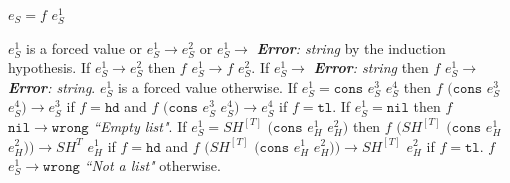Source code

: \begin{case}
$e_{S}=f$ $e_{S}^{1}$

$e_{S}^{1}$ is a forced value or $e_{S}^{1}\rightarrow e_{S}^{2}$ or $e_{S}^{1}\rightarrow$ \emph{\textbf{Error}: string} by the induction hypothesis.  If $e_{S}^{1}\rightarrow e_{S}^{2}$ then $f$ $e_{S}^{1}\rightarrow f$ $e_{S}^{2}$.  If $e_{S}^{1}\rightarrow$ \emph{\textbf{Error}: string} then $f$ $e_{S}^{1}\rightarrow$ \emph{\textbf{Error}: string}.  $e_{S}^{1}$ is a forced value otherwise.  If $e_{S}^{1}=\mathtt{cons}$ $e_{S}^{3}$ $e_{S}^{4}$ then $f$ $(\mathtt{cons}$ $e_{S}^{3}$ $e_{S}^{4})\rightarrow e_{S}^{3}$ if $f=\mathtt{hd}$ and $f$ $(\mathtt{cons}$ $e_{S}^{3}$ $e_{S}^{4})\rightarrow e_{S}^{4}$ if $f=\mathtt{tl}$.  If $e_{S}^{1}=\mathtt{nil}$ then $f$ $\mathtt{nil}\rightarrow\mathtt{wrong}$ \emph{``Empty list"}.  If $e_{S}^{1}=SH^{[T]}$ $(\mathtt{cons}$ $e_{H}^{1}$ $e_{H}^{2})$ then $f$ $(SH^{[T]}$ $(\mathtt{cons}$ $e_{H}^{1}$ $e_{H}^{2}))\rightarrow SH^{T}$ $e_{H}^{1}$ if $f=\mathtt{hd}$ and $f$ $(SH^{[T]}$ $(\mathtt{cons}$ $e_{H}^{1}$ $e_{H}^{2}))\rightarrow SH^{[T]}$ $e_{H}^{2}$ if $f=\mathtt{tl}$.  $f$ $e_{S}^{1}\rightarrow\mathtt{wrong}$ \emph{``Not a list"} otherwise.
\end{case}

====

▶ PROBLEM REQUIREMENTS
An exact copy of the listing is required, excluding any pictures.

▶ EXERCISE SOLUTION
Source code

: \begin{case}
$e_{S}=f$ $e_{S}^{1}$

$e_{S}^{1}$ is a forced value or $e_{S}^{1}\rightarrow e_{S}^{2}$ or $e_{S}^{1}\rightarrow$ \emph{\textbf{Error}: string} by the induction hypothesis.  If $e_{S}^{1}\rightarrow e_{S}^{2}$ then $f$ $e_{S}^{1}\rightarrow f$ $e_{S}^{2}$.  If $e_{S}^{1}\rightarrow$ \emph{\textbf{Error}: string} then $f$ $e_{S}^{1}\rightarrow$ \emph{\textbf{Error}: string}.  $e_{S}^{1}$ is a forced value otherwise.  If $e_{S}^{1}=\mathtt{cons}$ $e_{S}^{3}$ $e_{S}^{4}$ then $f$ $(\mathtt{cons}$ $e_{S}^{3}$ $e_{S}^{4})\rightarrow e_{S}^{3}$ if $f=\mathtt{hd}$ and $f$ $(\mathtt{cons}$ $e_{S}^{3}$ $e_{S}^{4})\rightarrow e_{S}^{4}$ if $f=\mathtt{tl}$.  If $e_{S}^{1}=\mathtt{nil}$ then $f$ $\mathtt{nil}\rightarrow\mathtt{wrong}$ \emph{``Empty list"}.  If $e_{S}^{1}=SH^{[T]}$ $(\mathtt{cons}$ $e_{H}^{1}$ $e_{H}^{2})$ then $f$ $(SH^{[T]}$ $(\mathtt{cons}$ $e_{H}^{1}$ $e_{H}^{2}))\rightarrow SH^{T}$ $e_{H}^{1}$ if $f=\mathtt{hd}$ and $f$ $(SH^{[T]}$ $(\mathtt{cons}$ $e_{H}^{1}$ $e_{H}^{2}))\rightarrow SH^{[T]}$ $e_{H}^{2}$ if $f=\mathtt{tl}$.  $f$ $e_{S}^{1}\rightarrow\mathtt{wrong}$ \emph{``Not a list"} otherwise.
\end{case}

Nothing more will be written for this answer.